本篇主要讲述常见的波长选择算法(目前是matlab版本的,python版本有时间重写一下)
连续投影算法(successive projections algorithm, SPA) 是前向特征变量选择方法。SPA利用向量的投影分析,通过将波长投影到其他波长上,比较投影向量大小,以投影向量最大的波长为待选波长,然后基于矫正模型选择最终的特征波长。SPA选择的是含有最少冗余信息及最小共线性的变量组合。
function chain = projections_qr(X,k,M)
% Projections routine for the Successive Projections Algorithm using the
% built-in QR function of Matlab
%
% chain = projections(X,k,M)
%
% X --> Matrix of predictor variables (# objects N x # variables K)
% k --> Index of the initial column for the projection operations
% M --> Number of variables to include in the chain
%
% chain --> Index set of the variables resulting from the projection operations
X_projected = X;
norms = sum(X_projected.^2); % Square norm of each column vector
norm_max = max(norms); % Norm of the "largest" column vector
X_projected(:,k) = X_projected(:,k)*2*norm_max/norms(k); % Scales the kth column so that it becomes the "largest" column
[dummy1,dummy2,order] = qr(X_projected,0);
chain = order(1:M)';
无信息变量去除算法(uninformative variable elimination,UVE)能够去除对建模共效率较小的波长变量,选出特征波长变量,被去除的波长变量我们称之为无信息变量。

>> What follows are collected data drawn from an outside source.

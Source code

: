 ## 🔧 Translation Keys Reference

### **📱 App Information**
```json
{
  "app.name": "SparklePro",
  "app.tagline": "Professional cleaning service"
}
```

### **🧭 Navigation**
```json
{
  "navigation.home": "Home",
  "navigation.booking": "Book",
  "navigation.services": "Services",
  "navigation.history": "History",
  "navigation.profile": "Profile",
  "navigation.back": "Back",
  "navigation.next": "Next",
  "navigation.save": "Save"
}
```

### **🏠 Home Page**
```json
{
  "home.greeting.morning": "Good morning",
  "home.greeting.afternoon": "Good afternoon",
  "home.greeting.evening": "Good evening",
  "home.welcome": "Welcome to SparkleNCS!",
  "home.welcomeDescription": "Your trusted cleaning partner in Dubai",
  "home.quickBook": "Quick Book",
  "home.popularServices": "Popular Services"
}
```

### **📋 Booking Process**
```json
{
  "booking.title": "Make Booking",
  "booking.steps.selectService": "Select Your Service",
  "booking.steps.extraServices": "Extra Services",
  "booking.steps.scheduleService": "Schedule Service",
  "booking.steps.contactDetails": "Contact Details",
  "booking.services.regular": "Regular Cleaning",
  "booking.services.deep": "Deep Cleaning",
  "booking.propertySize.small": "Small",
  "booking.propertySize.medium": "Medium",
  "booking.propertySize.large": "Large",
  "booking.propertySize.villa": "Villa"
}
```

无信息变量去除算法的建立是基于偏最小二乘(partial least squares,PLS)算法。去除无信息变量,减少了建模所用的变量个数,降低了模型复杂性。为了选择无信息变量,UVE算法通过对PLS模型中添加一组与原始变量数量相同的白噪声变量,然后基于PLS模型的交叉留一法得到每个变量对应的回归系数,包括噪声变量。用每个变量系数的稳定值除以标准差,将他们的商与随机变量矩阵得到的稳定值做比较,删除那些与随机变量一样对建模无效的波长变量。
function [B,C,P,T,U,R,R2X,R2Y]=plssim(X,Y,A,S,XtX);
[n,px] = size(X); [n,m] = size(Y); % size of the input data matrices
if nargin<5, S = []; end, if isempty(S), S=(Y'*X)'; end % if XtX not inputted, S=[]; always when S=[] then S=(Y'*X)'
if nargin<4, XtX=[]; end % if S is not inputted, XtX=[];
if isempty(XtX) & n>3*px, XtX = X'*X; end % when XtX=[] and X is very "tall", the booster XtX is calculated
if nargin<3, A=10; end, A = min([A px n-1]); % if A is not inputted, then the defaul A is min[10 px n-1]

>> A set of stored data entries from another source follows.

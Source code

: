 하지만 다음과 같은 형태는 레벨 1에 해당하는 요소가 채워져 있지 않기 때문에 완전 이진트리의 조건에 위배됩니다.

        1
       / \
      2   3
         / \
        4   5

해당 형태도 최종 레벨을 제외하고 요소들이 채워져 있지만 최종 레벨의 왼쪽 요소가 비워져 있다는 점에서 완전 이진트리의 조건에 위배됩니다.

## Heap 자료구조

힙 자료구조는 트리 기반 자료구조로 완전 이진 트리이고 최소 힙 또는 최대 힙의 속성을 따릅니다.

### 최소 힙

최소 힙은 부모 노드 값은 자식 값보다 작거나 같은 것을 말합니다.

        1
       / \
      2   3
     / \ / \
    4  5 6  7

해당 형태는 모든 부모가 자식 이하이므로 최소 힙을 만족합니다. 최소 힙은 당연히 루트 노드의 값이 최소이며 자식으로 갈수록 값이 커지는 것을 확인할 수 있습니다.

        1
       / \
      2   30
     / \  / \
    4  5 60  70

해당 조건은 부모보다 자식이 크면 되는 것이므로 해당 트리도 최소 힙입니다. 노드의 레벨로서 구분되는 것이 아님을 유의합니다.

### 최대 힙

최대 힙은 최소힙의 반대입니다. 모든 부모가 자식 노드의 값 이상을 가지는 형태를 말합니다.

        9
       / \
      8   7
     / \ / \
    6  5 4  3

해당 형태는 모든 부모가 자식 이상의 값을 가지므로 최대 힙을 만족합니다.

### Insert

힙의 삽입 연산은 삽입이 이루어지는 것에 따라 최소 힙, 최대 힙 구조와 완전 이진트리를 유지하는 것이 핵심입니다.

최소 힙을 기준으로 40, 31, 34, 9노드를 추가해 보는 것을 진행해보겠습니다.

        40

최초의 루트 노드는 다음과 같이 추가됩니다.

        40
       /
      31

T = zeros(n ,A); U = T; % initialization of variables
R = zeros(px,A); P = R; V = R;
C = zeros(m ,A);
R2Y = zeros(1,A);
z = zeros(m,1); v = zeros(px,1);
if n>px, S0 = S; end, StS = S'*S; % SIMPLS algorithm
nm1 = n-1;
tol = 0;
for a = 1:A
StS = StS-z*z';
[Q,LAMBDA] = eig(StS);
[lambda,j] = max(diag(LAMBDA));
q = Q(:,j(1));
r = S*q;
t = X*r;
if isempty(XtX), p = (t'*X)'; else p = XtX*r; end
if n>px, d = sqrt(r'*p/nm1); else d = sqrt(t'*t/nm1); end
if d<tol,
disp(' ')
disp('WARNING: the required number of factors (A) is too high !')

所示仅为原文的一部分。